Send back all the data below, exactly as given.
___ Records shown ___
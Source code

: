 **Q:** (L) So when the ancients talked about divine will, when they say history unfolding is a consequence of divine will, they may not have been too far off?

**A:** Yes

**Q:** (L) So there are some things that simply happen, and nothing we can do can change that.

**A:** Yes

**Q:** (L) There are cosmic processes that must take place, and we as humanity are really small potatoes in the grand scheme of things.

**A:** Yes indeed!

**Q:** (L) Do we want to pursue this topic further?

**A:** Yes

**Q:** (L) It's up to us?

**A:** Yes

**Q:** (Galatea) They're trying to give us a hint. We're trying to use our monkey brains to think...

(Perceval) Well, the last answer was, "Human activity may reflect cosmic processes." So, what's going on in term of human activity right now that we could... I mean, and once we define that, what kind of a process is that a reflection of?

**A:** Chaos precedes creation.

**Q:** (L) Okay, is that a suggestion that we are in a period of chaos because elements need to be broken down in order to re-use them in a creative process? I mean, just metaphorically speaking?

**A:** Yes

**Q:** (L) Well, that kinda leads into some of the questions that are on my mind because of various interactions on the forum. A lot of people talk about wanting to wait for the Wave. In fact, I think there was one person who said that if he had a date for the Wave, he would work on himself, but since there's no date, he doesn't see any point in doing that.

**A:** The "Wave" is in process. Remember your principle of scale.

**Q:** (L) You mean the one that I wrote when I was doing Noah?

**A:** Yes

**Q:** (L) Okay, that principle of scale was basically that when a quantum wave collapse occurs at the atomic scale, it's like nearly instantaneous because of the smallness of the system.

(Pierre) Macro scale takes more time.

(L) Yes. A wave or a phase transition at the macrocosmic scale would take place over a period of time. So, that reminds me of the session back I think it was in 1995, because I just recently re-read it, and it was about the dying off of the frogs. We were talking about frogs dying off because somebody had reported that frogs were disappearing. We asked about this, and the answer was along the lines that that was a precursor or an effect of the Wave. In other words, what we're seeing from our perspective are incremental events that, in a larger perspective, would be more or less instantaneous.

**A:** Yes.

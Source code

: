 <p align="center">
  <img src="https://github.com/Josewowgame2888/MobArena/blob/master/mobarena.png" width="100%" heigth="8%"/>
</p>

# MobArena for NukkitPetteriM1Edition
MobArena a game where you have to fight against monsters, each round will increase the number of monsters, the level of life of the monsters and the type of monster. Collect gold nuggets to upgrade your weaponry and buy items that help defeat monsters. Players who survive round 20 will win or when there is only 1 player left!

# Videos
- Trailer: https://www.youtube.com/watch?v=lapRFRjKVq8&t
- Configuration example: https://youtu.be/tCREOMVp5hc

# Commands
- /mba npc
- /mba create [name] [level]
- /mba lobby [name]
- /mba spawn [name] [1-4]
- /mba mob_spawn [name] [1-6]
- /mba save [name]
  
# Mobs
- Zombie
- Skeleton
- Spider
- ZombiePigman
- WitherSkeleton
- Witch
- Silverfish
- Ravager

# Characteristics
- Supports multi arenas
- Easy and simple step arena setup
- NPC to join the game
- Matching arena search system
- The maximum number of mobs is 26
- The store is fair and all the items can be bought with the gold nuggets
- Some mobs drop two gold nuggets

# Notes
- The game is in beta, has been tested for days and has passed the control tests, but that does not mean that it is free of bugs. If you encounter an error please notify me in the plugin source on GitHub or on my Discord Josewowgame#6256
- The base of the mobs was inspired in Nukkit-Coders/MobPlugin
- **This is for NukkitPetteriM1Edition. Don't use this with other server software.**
___
◆ Task result ◆
Source code

: **Q:** (L) So when the ancients talked about divine will, when they say history unfolding is a consequence of divine will, they may not have been too far off?

**A:** Yes

**Q:** (L) So there are some things that simply happen, and nothing we can do can change that.

**A:** Yes

**Q:** (L) There are cosmic processes that must take place, and we as humanity are really small potatoes in the grand scheme of things.

**A:** Yes indeed!

**Q:** (L) Do we want to pursue this topic further?

**A:** Yes

**Q:** (L) It's up to us?

**A:** Yes

**Q:** (Galatea) They're trying to give us a hint. We're trying to use our monkey brains to think...

(Perceval) Well, the last answer was, "Human activity may reflect cosmic processes." So, what's going on in term of human activity right now that we could... I mean, and once we define that, what kind of a process is that a reflection of?

**A:** Chaos precedes creation.

**Q:** (L) Okay, is that a suggestion that we are in a period of chaos because elements need to be broken down in order to re-use them in a creative process? I mean, just metaphorically speaking?

**A:** Yes

**Q:** (L) Well, that kinda leads into some of the questions that are on my mind because of various interactions on the forum. A lot of people talk about wanting to wait for the Wave. In fact, I think there was one person who said that if he had a date for the Wave, he would work on himself, but since there's no date, he doesn't see any point in doing that.

**A:** The "Wave" is in process. Remember your principle of scale.

**Q:** (L) You mean the one that I wrote when I was doing Noah?

**A:** Yes

**Q:** (L) Okay, that principle of scale was basically that when a quantum wave collapse occurs at the atomic scale, it's like nearly instantaneous because of the smallness of the system.

(Pierre) Macro scale takes more time.

(L) Yes. A wave or a phase transition at the macrocosmic scale would take place over a period of time. So, that reminds me of the session back I think it was in 1995, because I just recently re-read it, and it was about the dying off of the frogs. We were talking about frogs dying off because somebody had reported that frogs were disappearing. We asked about this, and the answer was along the lines that that was a precursor or an effect of the Wave. In other words, what we're seeing from our perspective are incremental events that, in a larger perspective, would be more or less instantaneous.

**A:** Yes.

Source code

: <p align="center">
  <img src="https://github.com/Josewowgame2888/MobArena/blob/master/mobarena.png" width="100%" heigth="8%"/>
</p>

# MobArena for NukkitPetteriM1Edition
MobArena a game where you have to fight against monsters, each round will increase the number of monsters, the level of life of the monsters and the type of monster. Collect gold nuggets to upgrade your weaponry and buy items that help defeat monsters. Players who survive round 20 will win or when there is only 1 player left!

# Videos
- Trailer: https://www.youtube.com/watch?v=lapRFRjKVq8&t
- Configuration example: https://youtu.be/tCREOMVp5hc

# Commands
- /mba npc
- /mba create [name] [level]
- /mba lobby [name]
- /mba spawn [name] [1-4]
- /mba mob_spawn [name] [1-6]
- /mba save [name]
  
# Mobs
- Zombie
- Skeleton
- Spider
- ZombiePigman
- WitherSkeleton
- Witch
- Silverfish
- Ravager

# Characteristics
- Supports multi arenas
- Easy and simple step arena setup
- NPC to join the game
- Matching arena search system
- The maximum number of mobs is 26
- The store is fair and all the items can be bought with the gold nuggets
- Some mobs drop two gold nuggets

# Notes
- The game is in beta, has been tested for days and has passed the control tests, but that does not mean that it is free of bugs. If you encounter an error please notify me in the plugin source on GitHub or on my Discord Josewowgame#6256
- The base of the mobs was inspired in Nukkit-Coders/MobPlugin
- **This is for NukkitPetteriM1Edition. Don't use this with other server software.**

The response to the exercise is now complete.